WORK ITEM => Each entry needs to be duplicated exactly.

PROVIDED RECORDS =>
◆ ◆ ◆ ◆
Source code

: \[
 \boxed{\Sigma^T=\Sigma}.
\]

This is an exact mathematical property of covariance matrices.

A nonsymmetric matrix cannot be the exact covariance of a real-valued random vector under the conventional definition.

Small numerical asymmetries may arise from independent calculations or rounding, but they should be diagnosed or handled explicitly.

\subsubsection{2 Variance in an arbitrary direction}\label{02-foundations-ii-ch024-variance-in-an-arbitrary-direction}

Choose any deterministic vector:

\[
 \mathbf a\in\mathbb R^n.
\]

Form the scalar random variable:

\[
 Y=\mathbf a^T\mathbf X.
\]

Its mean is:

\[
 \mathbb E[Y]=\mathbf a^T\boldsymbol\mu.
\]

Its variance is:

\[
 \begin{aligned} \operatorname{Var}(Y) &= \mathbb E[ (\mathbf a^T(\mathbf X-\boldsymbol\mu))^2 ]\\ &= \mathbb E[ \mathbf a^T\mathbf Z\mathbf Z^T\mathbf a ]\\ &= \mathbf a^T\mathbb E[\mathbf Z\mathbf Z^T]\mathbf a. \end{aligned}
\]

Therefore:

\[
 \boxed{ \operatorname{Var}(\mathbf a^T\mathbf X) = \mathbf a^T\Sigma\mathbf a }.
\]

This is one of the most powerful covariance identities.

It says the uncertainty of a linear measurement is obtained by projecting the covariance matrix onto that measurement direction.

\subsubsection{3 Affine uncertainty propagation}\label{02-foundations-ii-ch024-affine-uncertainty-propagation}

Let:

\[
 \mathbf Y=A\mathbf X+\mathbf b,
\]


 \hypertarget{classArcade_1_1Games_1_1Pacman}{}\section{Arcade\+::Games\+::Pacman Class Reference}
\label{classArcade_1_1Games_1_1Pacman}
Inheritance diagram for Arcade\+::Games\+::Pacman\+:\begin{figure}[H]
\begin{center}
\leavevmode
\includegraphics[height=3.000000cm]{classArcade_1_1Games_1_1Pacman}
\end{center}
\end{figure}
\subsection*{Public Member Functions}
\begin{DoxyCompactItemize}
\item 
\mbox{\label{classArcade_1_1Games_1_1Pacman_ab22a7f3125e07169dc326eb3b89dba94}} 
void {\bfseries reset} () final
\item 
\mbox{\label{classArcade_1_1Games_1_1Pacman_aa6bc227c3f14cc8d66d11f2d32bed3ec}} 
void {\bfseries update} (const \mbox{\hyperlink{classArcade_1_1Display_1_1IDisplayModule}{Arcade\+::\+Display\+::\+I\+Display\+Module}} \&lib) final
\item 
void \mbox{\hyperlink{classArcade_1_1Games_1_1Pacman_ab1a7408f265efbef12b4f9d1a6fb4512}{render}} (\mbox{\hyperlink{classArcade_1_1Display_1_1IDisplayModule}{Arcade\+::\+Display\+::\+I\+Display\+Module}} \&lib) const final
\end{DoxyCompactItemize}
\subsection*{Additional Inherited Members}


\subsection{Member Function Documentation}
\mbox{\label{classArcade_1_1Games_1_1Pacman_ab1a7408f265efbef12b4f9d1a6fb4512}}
◆ ◆ ◆ ◆
OUTPUT FOR THIS EXERCISE =>
Source code

: \[
 \boxed{\Sigma^T=\Sigma}.
\]

This is an exact mathematical property of covariance matrices.

A nonsymmetric matrix cannot be the exact covariance of a real-valued random vector under the conventional definition.

Small numerical asymmetries may arise from independent calculations or rounding, but they should be diagnosed or handled explicitly.

\subsubsection{2 Variance in an arbitrary direction}\label{02-foundations-ii-ch024-variance-in-an-arbitrary-direction}

Choose any deterministic vector:

\[
 \mathbf a\in\mathbb R^n.
\]

Form the scalar random variable:

\[
 Y=\mathbf a^T\mathbf X.
\]

Its mean is:

\[
 \mathbb E[Y]=\mathbf a^T\boldsymbol\mu.
\]

Its variance is:

\[
 \begin{aligned} \operatorname{Var}(Y) &= \mathbb E[ (\mathbf a^T(\mathbf X-\boldsymbol\mu))^2 ]\\ &= \mathbb E[ \mathbf a^T\mathbf Z\mathbf Z^T\mathbf a ]\\ &= \mathbf a^T\mathbb E[\mathbf Z\mathbf Z^T]\mathbf a. \end{aligned}
\]

Therefore:

\[
 \boxed{ \operatorname{Var}(\mathbf a^T\mathbf X) = \mathbf a^T\Sigma\mathbf a }.
\]

This is one of the most powerful covariance identities.

It says the uncertainty of a linear measurement is obtained by projecting the covariance matrix onto that measurement direction.

\subsubsection{3 Affine uncertainty propagation}\label{02-foundations-ii-ch024-affine-uncertainty-propagation}

Let:

\[
 \mathbf Y=A\mathbf X+\mathbf b,
\]


 \hypertarget{classArcade_1_1Games_1_1Pacman}{}\section{Arcade\+::Games\+::Pacman Class Reference}
\label{classArcade_1_1Games_1_1Pacman}
Inheritance diagram for Arcade\+::Games\+::Pacman\+:\begin{figure}[H]
\begin{center}
\leavevmode
\includegraphics[height=3.000000cm]{classArcade_1_1Games_1_1Pacman}
\end{center}
\end{figure}
\subsection*{Public Member Functions}
\begin{DoxyCompactItemize}
\item 
\mbox{\label{classArcade_1_1Games_1_1Pacman_ab22a7f3125e07169dc326eb3b89dba94}} 
void {\bfseries reset} () final
\item 
\mbox{\label{classArcade_1_1Games_1_1Pacman_aa6bc227c3f14cc8d66d11f2d32bed3ec}} 
void {\bfseries update} (const \mbox{\hyperlink{classArcade_1_1Display_1_1IDisplayModule}{Arcade\+::\+Display\+::\+I\+Display\+Module}} \&lib) final
\item 
void \mbox{\hyperlink{classArcade_1_1Games_1_1Pacman_ab1a7408f265efbef12b4f9d1a6fb4512}{render}} (\mbox{\hyperlink{classArcade_1_1Display_1_1IDisplayModule}{Arcade\+::\+Display\+::\+I\+Display\+Module}} \&lib) const final
\end{DoxyCompactItemize}
\subsection*{Additional Inherited Members}


\subsection{Member Function Documentation}
\mbox{\label{classArcade_1_1Games_1_1Pacman_ab1a7408f265efbef12b4f9d1a6fb4512}}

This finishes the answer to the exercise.